Я плотно сжал в ладони оставшийся медяк с необычным буквенным тиснением и гордо прошёл и мимо рулетки с трескучим вертящимся кругом, и мимо мини ипподрома с не устающими от постоянных забегов лошадками, и мимо бильярда с карамбольными отскоками шарика, мечущегося в лабиринтах причудливых улиц игрального поля. Я покидал места увеселений больной мятущейся души без сожалений, налегке, оставив свой скудный валютный заработок какому-то невидимому богатому дяде. Пусть будет он ещё богаче. Деньги идут к деньгам. Это его дело – зарабатывать на дураках. На них, как известно, мир держится.
 
– А если выиграл? – спросит настойчивый читатель.
 
 – Если выиграл, тем более уходи, – отвечу я, уже умудрённый опытом абсолютного проигрыша, – у тебя тогда будет возможность купить хотя бы цветы для возлюбленной, или пачку сигарет, если имеете пагубную привычку дымить табачным листом, или, на худой конец, белые териленовые штаны, чтобы не отличаться от жизнерадостных «кариока» на берегу залива Гуанабара, где стоят ветвистые фикусы и стройные пальмы, совсем не похожие на «растущую» над рулеткой в игральном зале американского павильона в маленьком патриархальном городке Абердин.

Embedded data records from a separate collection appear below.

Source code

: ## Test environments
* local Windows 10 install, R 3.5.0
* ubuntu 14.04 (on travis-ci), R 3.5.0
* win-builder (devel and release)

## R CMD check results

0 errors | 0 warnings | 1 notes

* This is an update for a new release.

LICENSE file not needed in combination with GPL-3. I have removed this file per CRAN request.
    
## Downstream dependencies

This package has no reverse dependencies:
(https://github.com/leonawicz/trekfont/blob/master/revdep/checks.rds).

А лучше всего сделать это на свои кровные.
 
И напоследок, долготерпеливый мой читатель, скажу лишь, что история сия правдива настолько, насколько Вы в неё поверили. И лишь автор оставляет за собой право сказать, что всё здесь истинная правда, за исключением, может быть, тех незначительных подробностей, которые как раз и кажутся наиболее правдивыми.